Gewerkschaften und Politik müssen noch Ja sagen

Damit die Absichtserklärung umgesetzt wird, müssen nun alle Anspruchsgruppen Ja zum Deal sagen. Neben der Politik sind das vor allem auch die Gewerkschaften. Sie dürften ein Interesse daran haben, dass mit Alitalia eine neue starke Aktionärin da ist. Denn vor drei Jahren war Air Malta faktisch bankrott. Die Fluglinie hatte einen Verlust von 78 Millionen Euro eingeflogen und war damit eigentlich nicht mehr überlebensfähig.

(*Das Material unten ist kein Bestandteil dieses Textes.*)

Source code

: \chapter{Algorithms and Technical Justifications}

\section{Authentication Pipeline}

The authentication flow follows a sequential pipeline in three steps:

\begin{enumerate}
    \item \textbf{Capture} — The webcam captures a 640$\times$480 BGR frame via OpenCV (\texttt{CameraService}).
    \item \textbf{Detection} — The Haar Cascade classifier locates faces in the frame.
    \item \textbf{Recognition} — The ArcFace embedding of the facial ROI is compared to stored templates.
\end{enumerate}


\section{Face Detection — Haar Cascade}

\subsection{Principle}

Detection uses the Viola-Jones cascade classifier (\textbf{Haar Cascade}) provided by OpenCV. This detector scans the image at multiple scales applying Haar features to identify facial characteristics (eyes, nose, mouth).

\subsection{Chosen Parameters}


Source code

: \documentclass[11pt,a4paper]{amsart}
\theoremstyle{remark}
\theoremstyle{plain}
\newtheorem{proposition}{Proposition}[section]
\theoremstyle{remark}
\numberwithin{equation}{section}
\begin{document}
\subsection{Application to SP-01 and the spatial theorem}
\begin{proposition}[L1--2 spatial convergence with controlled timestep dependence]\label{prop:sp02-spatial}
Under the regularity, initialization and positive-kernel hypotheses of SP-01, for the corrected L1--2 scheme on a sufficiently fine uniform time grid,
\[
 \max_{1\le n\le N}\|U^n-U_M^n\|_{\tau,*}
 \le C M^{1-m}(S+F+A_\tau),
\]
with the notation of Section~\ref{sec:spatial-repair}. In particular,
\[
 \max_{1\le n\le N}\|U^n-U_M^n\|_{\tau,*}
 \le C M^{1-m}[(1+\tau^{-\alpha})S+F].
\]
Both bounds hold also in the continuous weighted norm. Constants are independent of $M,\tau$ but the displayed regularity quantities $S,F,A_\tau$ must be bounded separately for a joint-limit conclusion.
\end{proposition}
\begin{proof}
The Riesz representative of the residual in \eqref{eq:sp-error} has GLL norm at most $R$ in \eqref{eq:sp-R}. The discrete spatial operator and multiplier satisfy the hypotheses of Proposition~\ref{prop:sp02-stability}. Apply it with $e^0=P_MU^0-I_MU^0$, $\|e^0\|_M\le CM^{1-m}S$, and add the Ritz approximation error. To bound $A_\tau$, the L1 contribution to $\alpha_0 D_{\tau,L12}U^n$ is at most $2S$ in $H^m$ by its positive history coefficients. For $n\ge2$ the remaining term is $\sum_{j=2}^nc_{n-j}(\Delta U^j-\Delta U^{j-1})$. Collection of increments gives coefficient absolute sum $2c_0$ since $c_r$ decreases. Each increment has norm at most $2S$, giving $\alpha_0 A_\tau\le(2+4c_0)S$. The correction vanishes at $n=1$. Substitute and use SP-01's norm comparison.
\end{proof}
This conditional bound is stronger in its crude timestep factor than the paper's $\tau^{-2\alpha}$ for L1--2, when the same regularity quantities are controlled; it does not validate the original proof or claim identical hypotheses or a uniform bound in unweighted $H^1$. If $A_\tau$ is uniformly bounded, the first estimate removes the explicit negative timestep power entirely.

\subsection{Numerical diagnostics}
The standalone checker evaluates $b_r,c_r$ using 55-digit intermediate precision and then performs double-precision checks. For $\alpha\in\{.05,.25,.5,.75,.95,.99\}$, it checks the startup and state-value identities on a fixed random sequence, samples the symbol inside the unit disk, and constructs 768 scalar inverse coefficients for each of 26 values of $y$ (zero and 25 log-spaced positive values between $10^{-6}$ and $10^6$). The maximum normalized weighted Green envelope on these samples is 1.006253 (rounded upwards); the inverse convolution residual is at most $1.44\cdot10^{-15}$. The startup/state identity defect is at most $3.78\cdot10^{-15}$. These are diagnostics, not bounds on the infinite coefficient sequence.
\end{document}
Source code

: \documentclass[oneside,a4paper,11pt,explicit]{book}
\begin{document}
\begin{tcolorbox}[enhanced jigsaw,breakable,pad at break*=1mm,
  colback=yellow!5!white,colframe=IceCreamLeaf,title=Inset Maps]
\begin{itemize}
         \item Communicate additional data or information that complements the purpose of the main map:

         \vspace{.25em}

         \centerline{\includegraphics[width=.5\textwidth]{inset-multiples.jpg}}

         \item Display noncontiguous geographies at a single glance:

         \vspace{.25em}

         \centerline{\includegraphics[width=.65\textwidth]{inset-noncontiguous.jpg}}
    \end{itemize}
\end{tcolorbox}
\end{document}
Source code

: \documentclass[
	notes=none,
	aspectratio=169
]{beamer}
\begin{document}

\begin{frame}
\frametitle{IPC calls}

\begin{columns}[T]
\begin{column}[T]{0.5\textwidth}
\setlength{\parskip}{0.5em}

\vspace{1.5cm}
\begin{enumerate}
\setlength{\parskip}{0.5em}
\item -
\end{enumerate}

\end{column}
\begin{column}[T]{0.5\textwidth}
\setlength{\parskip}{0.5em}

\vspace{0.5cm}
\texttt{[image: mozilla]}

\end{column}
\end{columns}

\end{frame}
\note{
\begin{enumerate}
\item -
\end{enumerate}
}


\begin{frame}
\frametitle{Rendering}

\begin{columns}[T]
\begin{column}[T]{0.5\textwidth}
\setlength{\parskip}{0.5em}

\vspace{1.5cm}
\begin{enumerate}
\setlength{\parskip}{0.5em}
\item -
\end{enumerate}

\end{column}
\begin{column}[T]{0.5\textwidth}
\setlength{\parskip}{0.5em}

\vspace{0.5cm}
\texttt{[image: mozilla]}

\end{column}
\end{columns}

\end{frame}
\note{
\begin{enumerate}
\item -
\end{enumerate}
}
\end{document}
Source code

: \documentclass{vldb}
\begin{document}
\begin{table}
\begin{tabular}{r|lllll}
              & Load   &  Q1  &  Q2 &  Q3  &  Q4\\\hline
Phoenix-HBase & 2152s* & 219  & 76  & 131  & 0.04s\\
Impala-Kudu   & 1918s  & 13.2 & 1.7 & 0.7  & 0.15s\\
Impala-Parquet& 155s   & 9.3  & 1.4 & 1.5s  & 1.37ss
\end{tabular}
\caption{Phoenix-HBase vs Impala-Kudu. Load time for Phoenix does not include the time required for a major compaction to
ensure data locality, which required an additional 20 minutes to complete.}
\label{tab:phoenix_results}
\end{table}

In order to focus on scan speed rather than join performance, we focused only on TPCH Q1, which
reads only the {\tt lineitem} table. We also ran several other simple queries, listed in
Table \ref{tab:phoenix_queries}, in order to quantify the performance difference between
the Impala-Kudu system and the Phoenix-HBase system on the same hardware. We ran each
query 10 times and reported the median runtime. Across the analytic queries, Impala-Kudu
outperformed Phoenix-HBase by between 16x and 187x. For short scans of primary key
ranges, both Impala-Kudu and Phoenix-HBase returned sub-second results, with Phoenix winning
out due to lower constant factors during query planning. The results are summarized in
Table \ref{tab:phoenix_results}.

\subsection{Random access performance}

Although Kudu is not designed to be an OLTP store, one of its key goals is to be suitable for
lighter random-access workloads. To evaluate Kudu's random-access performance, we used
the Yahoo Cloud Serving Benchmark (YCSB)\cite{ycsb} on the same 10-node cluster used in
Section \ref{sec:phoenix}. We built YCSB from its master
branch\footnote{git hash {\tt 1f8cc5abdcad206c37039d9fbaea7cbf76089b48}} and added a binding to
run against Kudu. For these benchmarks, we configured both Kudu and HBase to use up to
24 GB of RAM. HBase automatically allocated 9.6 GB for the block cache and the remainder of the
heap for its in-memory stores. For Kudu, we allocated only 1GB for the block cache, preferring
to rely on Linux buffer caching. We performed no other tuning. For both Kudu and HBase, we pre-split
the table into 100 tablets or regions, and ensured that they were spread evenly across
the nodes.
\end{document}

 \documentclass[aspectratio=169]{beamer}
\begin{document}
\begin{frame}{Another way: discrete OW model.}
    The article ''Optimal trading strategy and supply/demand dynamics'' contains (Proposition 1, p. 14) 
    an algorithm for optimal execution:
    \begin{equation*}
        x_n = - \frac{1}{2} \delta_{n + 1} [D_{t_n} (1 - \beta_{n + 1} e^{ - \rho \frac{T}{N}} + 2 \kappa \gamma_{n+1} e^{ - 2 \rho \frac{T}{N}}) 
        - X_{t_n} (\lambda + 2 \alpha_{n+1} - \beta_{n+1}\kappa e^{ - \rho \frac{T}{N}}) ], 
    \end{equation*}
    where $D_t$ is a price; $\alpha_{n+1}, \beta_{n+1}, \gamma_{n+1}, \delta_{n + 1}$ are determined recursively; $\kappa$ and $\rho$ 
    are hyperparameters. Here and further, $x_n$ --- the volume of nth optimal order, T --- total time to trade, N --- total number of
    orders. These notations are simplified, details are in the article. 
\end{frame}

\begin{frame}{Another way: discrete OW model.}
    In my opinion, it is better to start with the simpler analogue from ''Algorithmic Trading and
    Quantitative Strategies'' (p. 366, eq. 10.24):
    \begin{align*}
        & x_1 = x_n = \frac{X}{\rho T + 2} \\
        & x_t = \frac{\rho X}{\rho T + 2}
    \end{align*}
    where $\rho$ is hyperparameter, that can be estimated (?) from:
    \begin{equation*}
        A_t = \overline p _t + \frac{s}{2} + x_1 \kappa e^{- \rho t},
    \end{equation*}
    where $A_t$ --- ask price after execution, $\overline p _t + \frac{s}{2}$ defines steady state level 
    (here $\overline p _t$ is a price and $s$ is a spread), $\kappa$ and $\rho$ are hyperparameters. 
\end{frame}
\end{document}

Das Jahresminus konnte dank eines Sparprogramms in der Folge auf 16 Millionen reduziert werden. Das Ziel für das jetzt abgelaufene Geschäftsjahr war ein Verlust von 4 Millionen. Ob man das erreicht hat, ist noch nicht klar. Mit Alitalia hat Air Malta auf jeden Fall mehr Möglichkeiten. So können Passagiere ans globale Netz der Italiener angeschlossen werden.